Ros Moriarty (pictured) is the Managing Director of the Jumbana Group, a leading indigenous art, strategy and communications company which is famously responsible for conceptualising Aboriginal art on Qantas 747 and 737s.
30 years ago when I started The Jumbana Group with my husband John, I had no idea what lay ahead. I was 27 years old with a toddler and a new baby. Balancing our young family and our fledgling business has been the hardest thing we have ever done.
As a business professional I’ve grown through the excitement, fulfilment, challenges and exhaustion of the journey. I’ve learnt so much about myself, my husband and family along with it’s worth persisting with a great idea.

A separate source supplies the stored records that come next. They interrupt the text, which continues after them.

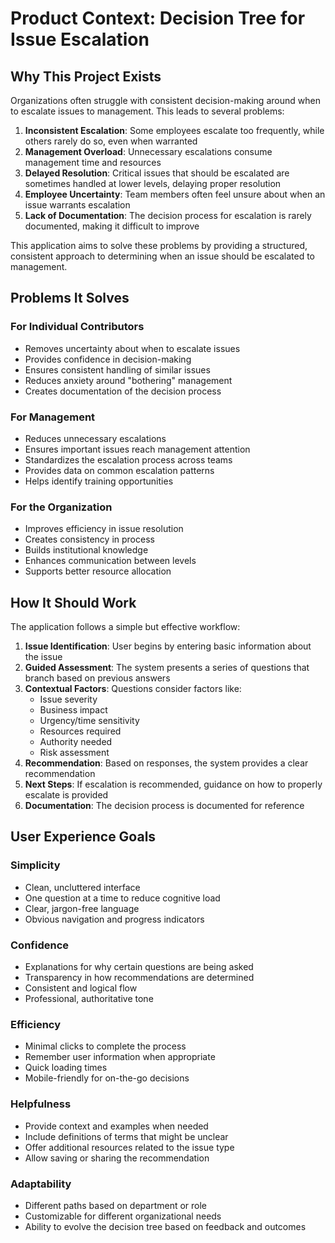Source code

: # Product Context: Decision Tree for Issue Escalation

## Why This Project Exists

Organizations often struggle with consistent decision-making around when to escalate issues to management. This leads to several problems:

1. **Inconsistent Escalation**: Some employees escalate too frequently, while others rarely do so, even when warranted
2. **Management Overload**: Unnecessary escalations consume management time and resources
3. **Delayed Resolution**: Critical issues that should be escalated are sometimes handled at lower levels, delaying proper resolution
4. **Employee Uncertainty**: Team members often feel unsure about when an issue warrants escalation
5. **Lack of Documentation**: The decision process for escalation is rarely documented, making it difficult to improve

This application aims to solve these problems by providing a structured, consistent approach to determining when an issue should be escalated to management.

## Problems It Solves

### For Individual Contributors
- Removes uncertainty about when to escalate issues
- Provides confidence in decision-making
- Ensures consistent handling of similar issues
- Reduces anxiety around "bothering" management
- Creates documentation of the decision process

### For Management
- Reduces unnecessary escalations
- Ensures important issues reach management attention
- Standardizes the escalation process across teams
- Provides data on common escalation patterns
- Helps identify training opportunities

### For the Organization
- Improves efficiency in issue resolution
- Creates consistency in process
- Builds institutional knowledge
- Enhances communication between levels
- Supports better resource allocation

## How It Should Work

The application follows a simple but effective workflow:

1. **Issue Identification**: User begins by entering basic information about the issue
2. **Guided Assessment**: The system presents a series of questions that branch based on previous answers
3. **Contextual Factors**: Questions consider factors like:
   - Issue severity
   - Business impact
   - Urgency/time sensitivity
   - Resources required
   - Authority needed
   - Risk assessment
4. **Recommendation**: Based on responses, the system provides a clear recommendation
5. **Next Steps**: If escalation is recommended, guidance on how to properly escalate is provided
6. **Documentation**: The decision process is documented for reference

## User Experience Goals

### Simplicity
- Clean, uncluttered interface
- One question at a time to reduce cognitive load
- Clear, jargon-free language
- Obvious navigation and progress indicators

### Confidence
- Explanations for why certain questions are being asked
- Transparency in how recommendations are determined
- Consistent and logical flow
- Professional, authoritative tone

### Efficiency
- Minimal clicks to complete the process
- Remember user information when appropriate
- Quick loading times
- Mobile-friendly for on-the-go decisions

### Helpfulness
- Provide context and examples when needed
- Include definitions of terms that might be unclear
- Offer additional resources related to the issue type
- Allow saving or sharing the recommendation

### Adaptability
- Different paths based on department or role
- Customizable for different organizational needs
- Ability to evolve the decision tree based on feedback and outcomes
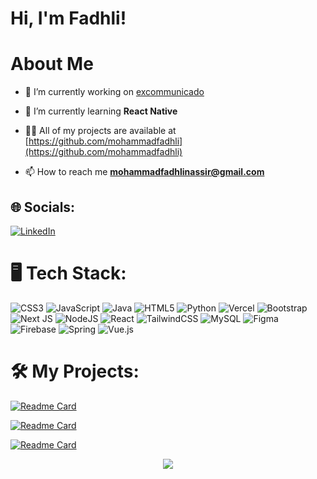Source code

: # Hi, I'm Fadhli!

# About Me

<!-- <img align="right" width="300" height="300" src="https://user-images.githubusercontent.com/70943732/209951414-a2e5a1bb-73e6-473d-895d-9baa0f0a5117.png"> -->


- 🔭 I’m currently working on [excommunicado](https://github.com/mohammadfadhli/excommunicado)

- 🌱 I’m currently learning **React Native**

- 👨‍💻 All of my projects are available at [https://github.com/mohammadfadhli](https://github.com/mohammadfadhli)

- 📫 How to reach me **mohammadfadhlinassir@gmail.com**

## 🌐 Socials:
[![LinkedIn](https://img.shields.io/badge/LinkedIn-%230077B5.svg?&style=for-the-badge&logo=linkedin&logoColor=white)](https://www.linkedin.com/in/mohd-fadhli-997607155/)

# 🖥 Tech Stack:
![CSS3](https://img.shields.io/badge/css3-%231572B6.svg?style=for-the-badge&logo=css3&logoColor=white) ![JavaScript](https://img.shields.io/badge/javascript-%23323330.svg?style=for-the-badge&logo=javascript&logoColor=%23F7DF1E) ![Java](https://img.shields.io/badge/java-%23ED8B00.svg?style=for-the-badge&logo=java&logoColor=white) ![HTML5](https://img.shields.io/badge/html5-%23E34F26.svg?style=for-the-badge&logo=html5&logoColor=white) ![Python](https://img.shields.io/badge/python-3670A0?style=for-the-badge&logo=python&logoColor=ffdd54) ![Vercel](https://img.shields.io/badge/vercel-%23000000.svg?style=for-the-badge&logo=vercel&logoColor=white) ![Bootstrap](https://img.shields.io/badge/bootstrap-%23563D7C.svg?style=for-the-badge&logo=bootstrap&logoColor=white) ![Next JS](https://img.shields.io/badge/Next-black?style=for-the-badge&logo=next.js&logoColor=white) ![NodeJS](https://img.shields.io/badge/node.js-6DA55F?style=for-the-badge&logo=node.js&logoColor=white) ![React](https://img.shields.io/badge/react-%2320232a.svg?style=for-the-badge&logo=react&logoColor=%2361DAFB) ![TailwindCSS](https://img.shields.io/badge/tailwindcss-%2338B2AC.svg?style=for-the-badge&logo=tailwind-css&logoColor=white) ![MySQL](https://img.shields.io/badge/mysql-%2300f.svg?style=for-the-badge&logo=mysql&logoColor=white) ![Figma](https://img.shields.io/badge/figma-%23F24E1E.svg?style=for-the-badge&logo=figma&logoColor=white) ![Firebase](https://img.shields.io/badge/Firebase-039BE5?style=for-the-badge&logo=Firebase&logoColor=white) ![Spring](https://img.shields.io/badge/spring-%236DB33F.svg?style=for-the-badge&logo=spring&logoColor=white) ![Vue.js](https://img.shields.io/badge/vuejs-%2335495e.svg?style=for-the-badge&logo=vuedotjs&logoColor=%234FC08D)

# 🛠 My Projects:
[![Readme Card](https://github-readme-stats.vercel.app/api/pin/?username=mohammadfadhli&repo=excommunicado&theme=dark)](https://github.com/mohammadfadhli/excommunicado)

[![Readme Card](https://github-readme-stats.vercel.app/api/pin/?username=mohammadfadhli&repo=ord-counter&theme=dark)](https://github.com/mohammadfadhli/ord_counter)

[![Readme Card](https://github-readme-stats.vercel.app/api/pin/?username=mohammadfadhli&repo=sustainabite&theme=dark)](https://github.com/mohammadfadhli/sustainabite)

<div align="center">
   <img src="https://visitcount.itsvg.in/api?id=mohammadfadhli&label=Profile%20Views&color=0&icon=5&pretty=false" />
</div>

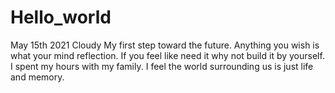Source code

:# Hello_world
May 15th 2021 Cloudy
My first step toward the future. Anything you wish is what your mind reflection. If you feel like need it why not build it by yourself.
I spent my hours with my family. I feel the world surrounding us is just life and memory. 
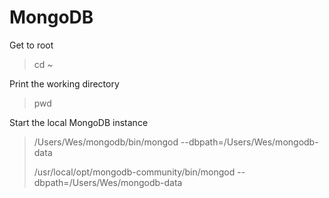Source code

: # MongoDB
Get to root
>cd ~

Print the working directory
>pwd

Start the local MongoDB instance
>/Users/Wes/mongodb/bin/mongod --dbpath=/Users/Wes/mongodb-data
>
>/usr/local/opt/mongodb-community/bin/mongod --dbpath=/Users/Wes/mongodb-data
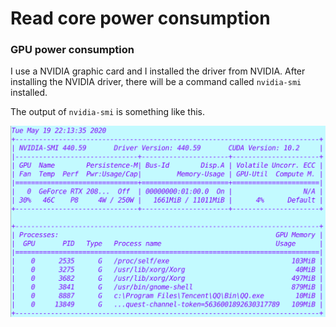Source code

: # Read core power consumption

### GPU power consumption

I use a NVIDIA graphic card and I installed the driver from NVIDIA. After installing the NVIDIA driver, there will be a command called ``nvidia-smi`` installed.

The output of ``nvidia-smi`` is something like this.

![nvidia-smi](nvidia-smi.png)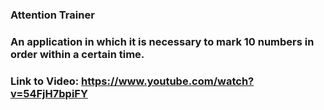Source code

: ### Attention Trainer
### An application in which it is necessary to mark 10 numbers in order within a certain time.
###
### Link to Video: https://www.youtube.com/watch?v=54FjH7bpiFY
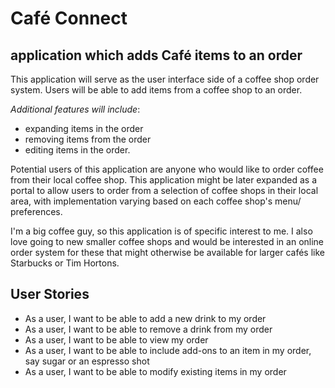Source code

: # Café Connect

## application which adds Café items to an order

This application will serve as the user interface side of a coffee shop order system. Users will be
able to add items from a coffee shop to an order.

*Additional features will include*:
- expanding items in the order
- removing items from the order
- editing items in the order. 

Potential users of this application are anyone who would like to order coffee from their local coffee shop.
This application might be later expanded as a portal to allow users to order from a selection of coffee
shops in their local area, with implementation varying based on each coffee shop's menu/ preferences.

I'm a big coffee guy, so this application is of specific interest to me. I also love going to new smaller
coffee shops and would be interested in an online order system for these that might otherwise be available
for larger cafés like Starbucks or Tim Hortons.

## User Stories

- As a user, I want to be able to add a new drink to my order
- As a user, I want to be able to remove a drink from my order
- As a user, I want to be able to view my order
- As a user, I want to be able to include add-ons to an item in my order,
  say sugar or an espresso shot
- As a user, I want to be able to modify existing items in my order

Our business journey has been challenging, especially in the early years when we knew little about managing a business and often under-priced ourselves or agreed to unrealistic deadlines. Like most start-ups, cash flow was tight and there was plenty of sacrifice.
Time, or shortage of it, was an ever present battle. As any working mother will tell you, sometimes there’s just not enough time in one day and sleep, well, forget it!
We experienced dizzying heights along with lows that made it hard to pick ourselves up off the floor. Like so many other Australian endeavours, we generated far greater respect and interest overseas but we overcame the biggest of our challenges by pushing through and believing and trusting in our vision and in ourselves.
The biggest lessons I’ve learnt on this 30 year rollercoaster ride have been:
Accept helping hands
There’s nothing weak in accepting someone’s help, especially when the business is on a knife’s edge. It’s sometimes a sign that people believe in you and what you’re trying to achieve, which is humbling and powerfully encouraging.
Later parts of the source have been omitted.